Supplied material:

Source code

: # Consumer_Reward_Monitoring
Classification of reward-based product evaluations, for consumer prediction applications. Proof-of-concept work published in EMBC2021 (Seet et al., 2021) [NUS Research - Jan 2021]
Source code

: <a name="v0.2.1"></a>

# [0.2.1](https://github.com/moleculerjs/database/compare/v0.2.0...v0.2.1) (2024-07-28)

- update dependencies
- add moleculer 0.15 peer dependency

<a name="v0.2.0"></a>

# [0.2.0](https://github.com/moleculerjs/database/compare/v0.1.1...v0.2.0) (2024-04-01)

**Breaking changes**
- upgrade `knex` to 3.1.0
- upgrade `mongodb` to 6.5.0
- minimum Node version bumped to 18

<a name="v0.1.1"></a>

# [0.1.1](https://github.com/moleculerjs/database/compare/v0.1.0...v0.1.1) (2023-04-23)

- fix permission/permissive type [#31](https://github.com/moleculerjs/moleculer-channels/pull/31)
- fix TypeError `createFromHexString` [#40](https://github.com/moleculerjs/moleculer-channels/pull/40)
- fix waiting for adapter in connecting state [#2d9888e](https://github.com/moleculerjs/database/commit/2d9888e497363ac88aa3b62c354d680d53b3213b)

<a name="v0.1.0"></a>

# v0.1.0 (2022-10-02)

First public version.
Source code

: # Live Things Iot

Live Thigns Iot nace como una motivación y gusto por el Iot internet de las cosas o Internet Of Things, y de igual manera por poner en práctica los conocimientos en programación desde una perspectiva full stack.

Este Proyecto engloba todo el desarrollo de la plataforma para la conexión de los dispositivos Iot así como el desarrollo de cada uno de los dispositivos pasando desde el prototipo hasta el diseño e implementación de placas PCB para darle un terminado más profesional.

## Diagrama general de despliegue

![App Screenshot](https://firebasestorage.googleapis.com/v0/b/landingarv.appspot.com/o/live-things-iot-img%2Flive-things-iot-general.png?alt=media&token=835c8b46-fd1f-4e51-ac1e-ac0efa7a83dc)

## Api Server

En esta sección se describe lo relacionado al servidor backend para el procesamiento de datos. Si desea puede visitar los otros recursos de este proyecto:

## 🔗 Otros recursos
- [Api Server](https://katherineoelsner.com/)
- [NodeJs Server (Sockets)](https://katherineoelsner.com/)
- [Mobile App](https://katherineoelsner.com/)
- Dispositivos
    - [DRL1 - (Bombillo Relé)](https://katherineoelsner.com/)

Directions for this task:
Word for word, reproduce all of the material shown above.

Task output:
Source code

: # Consumer_Reward_Monitoring
Classification of reward-based product evaluations, for consumer prediction applications. Proof-of-concept work published in EMBC2021 (Seet et al., 2021) [NUS Research - Jan 2021]
Source code

: <a name="v0.2.1"></a>

# [0.2.1](https://github.com/moleculerjs/database/compare/v0.2.0...v0.2.1) (2024-07-28)

- update dependencies
- add moleculer 0.15 peer dependency

<a name="v0.2.0"></a>

# [0.2.0](https://github.com/moleculerjs/database/compare/v0.1.1...v0.2.0) (2024-04-01)

**Breaking changes**
- upgrade `knex` to 3.1.0
- upgrade `mongodb` to 6.5.0
- minimum Node version bumped to 18

<a name="v0.1.1"></a>

# [0.1.1](https://github.com/moleculerjs/database/compare/v0.1.0...v0.1.1) (2023-04-23)

- fix permission/permissive type [#31](https://github.com/moleculerjs/moleculer-channels/pull/31)
- fix TypeError `createFromHexString` [#40](https://github.com/moleculerjs/moleculer-channels/pull/40)
- fix waiting for adapter in connecting state [#2d9888e](https://github.com/moleculerjs/database/commit/2d9888e497363ac88aa3b62c354d680d53b3213b)

<a name="v0.1.0"></a>

# v0.1.0 (2022-10-02)

First public version.
Source code

: # Live Things Iot

Live Thigns Iot nace como una motivación y gusto por el Iot internet de las cosas o Internet Of Things, y de igual manera por poner en práctica los conocimientos en programación desde una perspectiva full stack.

Este Proyecto engloba todo el desarrollo de la plataforma para la conexión de los dispositivos Iot así como el desarrollo de cada uno de los dispositivos pasando desde el prototipo hasta el diseño e implementación de placas PCB para darle un terminado más profesional.

## Diagrama general de despliegue

![App Screenshot](https://firebasestorage.googleapis.com/v0/b/landingarv.appspot.com/o/live-things-iot-img%2Flive-things-iot-general.png?alt=media&token=835c8b46-fd1f-4e51-ac1e-ac0efa7a83dc)

## Api Server

En esta sección se describe lo relacionado al servidor backend para el procesamiento de datos. Si desea puede visitar los otros recursos de este proyecto:

## 🔗 Otros recursos
- [Api Server](https://katherineoelsner.com/)
- [NodeJs Server (Sockets)](https://katherineoelsner.com/)
- [Mobile App](https://katherineoelsner.com/)
- Dispositivos
    - [DRL1 - (Bombillo Relé)](https://katherineoelsner.com/)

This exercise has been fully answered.